O tento de empate surgiu aos 26 minutos do primeiro, de autoria do garoto Juary Jorge dos Santos Filho, de 20 anos que recebeu um passe de José Carlos do Nascimento, o meio campista Zé Carlos, na entrada da meia-lua da grande área, e conduziu a bola com rapidez chutando na saída do goleiro Waldir Peres.
O gol incendiou a eufórica torcida alvinegra no estádio são-paulino.
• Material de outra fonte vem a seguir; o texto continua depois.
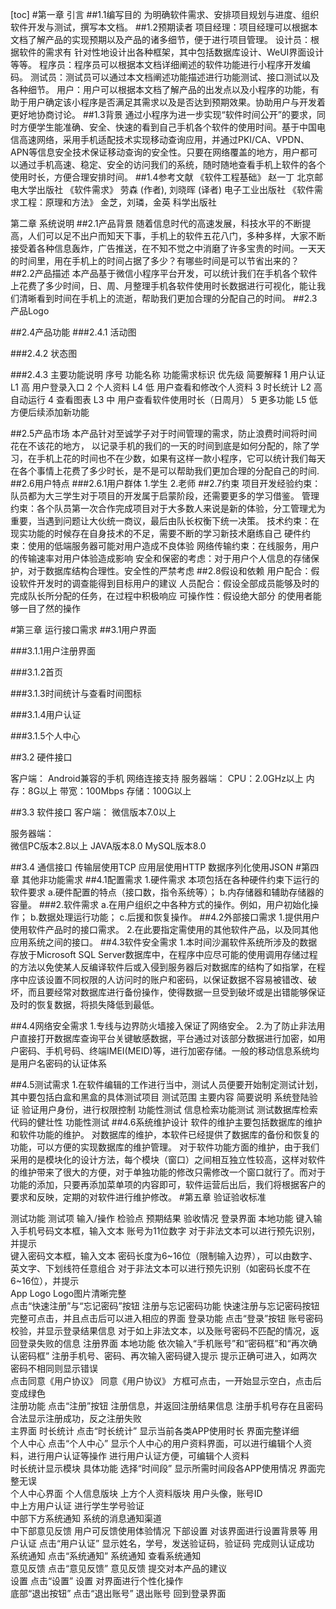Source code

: [toc]
#第一章 引言
##1.1编写目的
为明确软件需求、安排项目规划与进度、组织软件开发与测试，撰写本文档。
##1.2预期读者
项目经理：项目经理可以根据本文档了解产品的实现预期以及产品的诸多细节，便于进行项目管理。
设计员：根据软件的需求有 针对性地设计出各种框架，其中包括数据库设计、WeUI界面设计等等。
程序员：程序员可以根据本文档详细阐述的软件功能进行小程序开发编码。
测试员：测试员可以通过本文档阐述功能描述进行功能测试、接口测试以及各种细节。
用户：用户可以根据本文档了解产品的出发点以及小程序的功能，有助于用户确定该小程序是否满足其需求以及是否达到预期效果。协助用户与开发着更好地协商讨论。
##1.3背景
通过小程序为进一步实现“软件时间公开”的要求，同时方便学生能准确、安全、快速的看到自己手机各个软件的使用时间。基于中国电信高速网络，采用手机适配技术实现移动查询应用，并通过PKI/CA、VPDN、APN等信息安全技术保证移动查询的安全性。只要在网络覆盖的地方，用户都可以通过手机高速、稳定、安全的访问我们的系统，随时随地查看手机上软件的各个使用时长，方便合理安排时间。
##1.4参考文献
《软件工程基础》  赵一丁 北京邮电大学出版社
《软件需求》  劳森 (作者), 刘晓晖 (译者) 电子工业出版社
《软件需求工程：原理和方法》  金芝，刘璘，金英  科学出版社

第二章 系统说明
##2.1产品背景
随着信息时代的高速发展，科技水平的不断提高，人们可以足不出户而知天下事，手机上的软件五花八门，多种多样，大家不断接受着各种信息轰炸，广告推送，在不知不觉之中消磨了许多宝贵的时间。一天天的时间里，用在手机上的时间占据了多少？有哪些时间是可以节省出来的？
##2.2产品描述
本产品基于微信小程序平台开发，可以统计我们在手机各个软件上花费了多少时间，日、周、月整理手机各软件使用时长数据进行可视化，能让我们清晰看到时间在手机上的流逝，帮助我们更加合理的分配自己的时间。
##2.3产品Logo
 
##2.4产品功能
###2.4.1 活动图
 
###2.4.2 状态图
 

###2.4.3 主要功能说明
序号	功能名称	功能需求标识	优先级	简要解释
1	用户认证	L1	高	用户登录入口
2	个人资料	L4	低	用户查看和修改个人资料
3	时长统计	L2	高	自动运行
4	查看图表	L3	中	用户查看软件使用时长（日周月）
5	更多功能	L5	低	方便后续添加新功能

##2.5产品市场
本产品针对至诚学子对于时间管理的需求，防止浪费时间将时间花在不该花的地方， 以记录手机的我们的一天的时间到底是如何分配的，除了学习，在手机上花的时间也不在少数，如果有这样一款小程序，它可以统计我们每天在各个事情上花费了多少时长，是不是可以帮助我们更加合理的分配自己的时间.
##2.6用户特点
###2.6.1用户群体
  1.学生
  2.老师
##2.7约束
   项目开发经验约束：队员都为大三学生对于项目的开发属于启蒙阶段，还需要更多的学习借鉴。
    管理约束：各个队员第一次合作完成项目对于大多数人来说是新的体验，分工管理尤为重要，当遇到问题让大伙统一商议，最后由队长权衡下统一决策。
    技术约束：在现实功能的时候存在自身技术的不足，需要不断的学习新技术磨练自己
    硬件约束：使用的低端服务器可能对用户造成不良体验
    网络传输约束：在线服务，用户的传输速率对用户体验造成影响
    安全和保密的考虑：对于用户个人信息的存储保护，对于数据库结构合理性。安全性的严禁考虑
##2.8假设和依赖
   用户配合：假设软件开发时的调查能得到目标用户的建议
人员配合：假设全部成员能够及时的完成队长所分配的任务，在过程中积极响应
可操作性：假设绝大部分 的使用者能够一目了然的操作


#第三章 运行接口需求
##3.1用户界面


###3.1.1用户注册界面
  
###3.1.2首页
 
###3.1.3时间统计与查看时间图标
 

###3.1.4用户认证
 


###3.1.5个人中心
 





##3.2 硬件接口

  客户端：
       Android兼容的手机
       网络连接支持
  服务器端：
       CPU：2.0GHz以上
       内存：8G以上
       带宽：100Mbps
       存储：100G以上

##3.3 软件接口
  客户端：
       微信版本7.0以上
      
  服务器端：  
        微信PC版本2.8以上
        JAVA版本8.0
        MySQL版本8.0  

##3.4 通信接口
       传输层使用TCP
       应用层使用HTTP 数据序列化使用JSON
#第四章 其他非功能需求
##4.1配置需求
1.硬件需求
本项包括在各种硬件约束下运行的软件要求
a.硬件配置的特点（接口数，指令系统等）；
b.内存储器和辅助存储器的容量。
###2.软件需求
a.在用户组织之中各种方式的操作。例如，用户初始化操作；
b.数据处理运行功能；
c.后援和恢复操作。
##4.2外部接口需求
1.提供用户使用软件产品时的接口需求。
2.在此要指定需使用的其他软件产品，以及同其他应用系统之间的接口。
##4.3软件安全需求
1.本时间沙漏软件系统所涉及的数据存放于Microsoft SQL Server数据库中，在程序中应尽可能的使用调用存储过程的方法以免使某人反编译软件后或入侵到服务器后对数据库的结构了如指掌，在程序中应该设置不同权限的人访问时的账户和密码，以保证数据不容易被错改、破坏，而且要经常对数据库进行备份操作，使得数据一旦受到破坏或是出错能够保证及时的恢复数据，将损失降低到最低。

##4.4网络安全需求
1.专线与边界防火墙接入保证了网络安全。
2.为了防止非法用户直接打开数据库查询平台关键敏感数据，平台通过对该部分数据进行加密，如用户密码、手机号码、终端IMEI(MEID)等，进行加密存储。一般的移动信息系统均是用户名密码的认证体系

##4.5测试需求
1.在软件编辑的工作进行当中，测试人员便要开始制定测试计划，其中要包括白盒和黑盒的具体测试项目
测试范围	主要内容	简要说明
系统登陆验证	验证用户身份，进行权限控制	功能性测试
信息检索功能测试	测试数据库检索代码的健壮性	功能性测试
##4.6系统维护设计
软件的维护主要包括数据库的维护和软件功能的维护。
对数据库的维护，本软件已经提供了数据库的备份和恢复的功能，可以方便的实现数据库的维护管理。
对于软件功能方面的维护，由于我们采用的是模块化的设计方法，每个模块（窗口）之间相互独立性较高，这样对软件的维护带来了很大的方便，对于单独功能的修改只需修改一个窗口就行了。而对于功能的添加，只要再添加菜单项的内容即可，软件运营后出后，我们将根据客户的要求和反映，定期的对软件进行维护修改。
#第五章  验证验收标准

测试功能	测试项	输入/操作	检验点	预期结果	验收情况
登录界面	本地功能	键入输入手机号码文本框，输入文本	账号为11位数字	对于非法文本可以进行预先识别，并提示	
		键入密码文本框，输入文本	密码长度为6~16位（限制输入边界），可以由数字、英文字、下划线符任意组合	对于非法文本可以进行预先识别（如密码长度不在6~16位），并提示	
			App Logo	Logo图片清晰完整	
		点击“快速注册”与“忘记密码”按钮	注册与忘记密码功能	快速注册与忘记密码按钮完整可点击，并且点击后可以进入相应的界面	
	登录功能	点击“登录”按钮	账号密码校验，并显示登录结果信息	对于如上非法文本，以及账号密码不匹配的情况，返回登录失败的信息	
注册界面	本地功能	依次输入“手机账号”和“密码框”和“再次确认密码框”	注册手机号、密码、再次输入密码键入提示	提示正确可进入，如两次密码不相同则显示错误	
		点击同意《用户协议》	同意《用户协议》	方框可点击，一开始显示空白，点击后变成绿色	
	注册功能	点击“注册”按钮	注册信息，并返回注册结果信息	注册手机号存在且密码合法显示注册成功，反之注册失败	
主界面	时长统计	点击“时长统计”	显示当前各类APP使用时长	界面完整详细	
	个人中心	点击“个人中心”	显示个人中心的用户资料界面，可以进行编辑个人资料，进行用户认证等操作	进行用户认证方便，可编辑个人资料	
时长统计显示模块	具体功能	选择“时间段”	显示所需时间段各APP使用情况	界面完整无误	
个人中心界面	个人信息版块		上方个人资料版块	用户头像，账号ID	
			中上方用户认证	进行学生学号验证	
			中部下方系统通知	系统的消息通知渠道	
			中下部意见反馈	用户可反馈使用体验情况	
			下部设置	对该界面进行设置背景等	
	用户认证	点击“用户认证”	显示姓名，学号，发送验证码，验证码	完成则认证成功	
	系统通知	点击“系统通知”	系统通知	查看系统通知	
	意见反馈	点击“意见反馈”	意见反馈	提交对本产品的建议	
	设置	点击“设置”	设置	对界面进行个性化操作	
	底部“退出按钮”	点击“退出账号”	退出账号	回到登录界面	





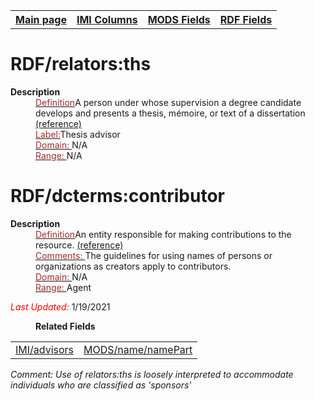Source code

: <!DOCTYPE html>
<html>

<body>
<table style="width:100%">
  <tr>
    <th><a href="index.md">Main page</a></th>
	<th><a href="IMI.md">IMI Columns</a></th>
    <th><a href="MODS.md">MODS Fields</a></th>
    <th><a href="RDF.md">RDF Fields</a></th>
  </tr>
</table>

<h1>RDF/relators:ths</h1>
<dl>
  <dt><b>Description</b></dt>
  <dd><ins><font color="brown">Definition</font></ins>A person under whose supervision a degree candidate develops and presents a thesis, mémoire, or text of a dissertation <a href="http://id.loc.gov/vocabulary/relators/ths.md">(reference)</a> </dd>
  <dd><ins><font color="brown">Label:</font></ins>Thesis advisor</dd>
  <dd><ins><font color="brown">Domain: </font></ins>N/A</dd>
  <dd><ins><font color="brown">Range: </font></ins>N/A</dd>
</dl>
<h1>RDF/dcterms:contributor</h1>
<dl>
  <dt><b>Description</b></dt>
  <dd><ins><font color="brown">Definition</font></ins>An entity responsible for making contributions to the resource. <a href="https://www.dublincore.org/specifications/dublin-core/dcmi-terms/#http://purl.org/dc/terms/contributor">(reference)</a> </dd>
   <dd><ins><font color="brown">Comments: </font></ins>The guidelines for using names of persons or organizations as creators apply to contributors.</dd>
  <dd><ins><font color="brown">Domain: </font></ins>N/A</dd>
  <dd><ins><font color="brown">Range: </font></ins>Agent</dd>
<dl>
	<p><font color="red"><i>Last Updated: </i></font>1/19/2021</p>
</dl>
<dl>
	<dd><b>Related Fields</b></dd>
		<table>
			<td><a href="IMI.advisor.md">IMI/advisors</a></td>
			<td><a href="mods.name.md">MODS/name/namePart</a></td>
		</table>
</dl>
<p><i>Comment: Use of relators:ths is loosely interpreted to accommodate individuals who are classified as 'sponsors' </i></p>
</body>
</html>
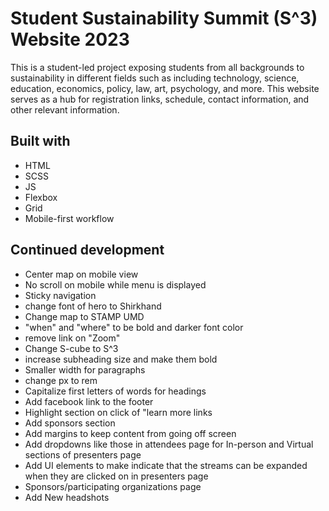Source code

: # Student Sustainability Summit (S^3) Website 2023

This is a student-led project exposing students from all backgrounds to sustainability in different fields such as including technology, science, education, economics, policy, law, art, psychology, and more. This website serves as a hub for registration links, schedule, contact information, and other relevant information.

## Built with
- HTML
- SCSS
- JS
- Flexbox
- Grid
- Mobile-first workflow

## Continued development

- Center map on mobile view
- No scroll on mobile while menu is displayed
- Sticky navigation
- change font of hero to Shirkhand
- Change map to STAMP UMD
- "when" and "where" to be bold and darker font color
- remove link on "Zoom"
- Change S-cube to S^3
- increase subheading size and make them bold
- Smaller width for paragraphs
- change px to rem
- Capitalize first letters of words for headings
- Add facebook link to the footer
- Highlight section on click of "learn more links
- Add sponsors section 
- Add margins to keep content from going off screen
- Add dropdowns like those in attendees page for In-person and Virtual sections of presenters page
- Add UI elements to make indicate that the streams can be expanded when they are clicked on in presenters page
- Sponsors/participating organizations page
- Add New headshots



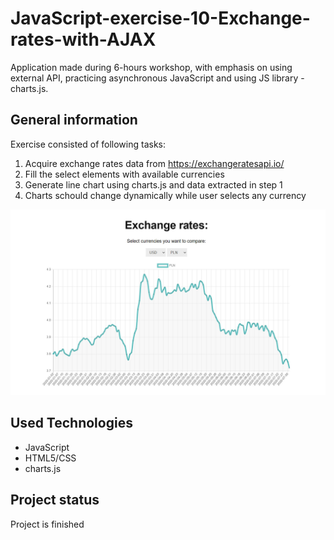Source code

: # JavaScript-exercise-10-Exchange-rates-with-AJAX
Application made during 6-hours workshop, with emphasis on using external API, practicing asynchronous JavaScript and using JS library - charts.js.

## General information

Exercise consisted of following tasks:

1. Acquire exchange rates data from https://exchangeratesapi.io/
2. Fill the select elements with available currencies
3. Generate line chart using charts.js and data extracted in step 1
4. Charts schould change dynamically while user selects any currency

![screen1](img/screen1.jpg)

## Used Technologies
* JavaScript
* HTML5/CSS
* charts.js 

## Project status
Project is finished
O calor humano emanado das arquibancadas pelo 12º jogador do Alvinegro se fez presente no reduto tricolor e o time e a torcida jogaram juntos em busca de um objetivo único, o título.
O gol da vitória do Peixe foi marcado quando eram decorridos nove minutos da segunda etapa por Edivaldo Oliveira Chaves, o Pita também de 20 anos, que recebeu a bola pela direita, deu um drible curto e seco em Tecão, deixando-o caído no gramado, e chutou de canhota a bola para o fundo das redes do time tricolor.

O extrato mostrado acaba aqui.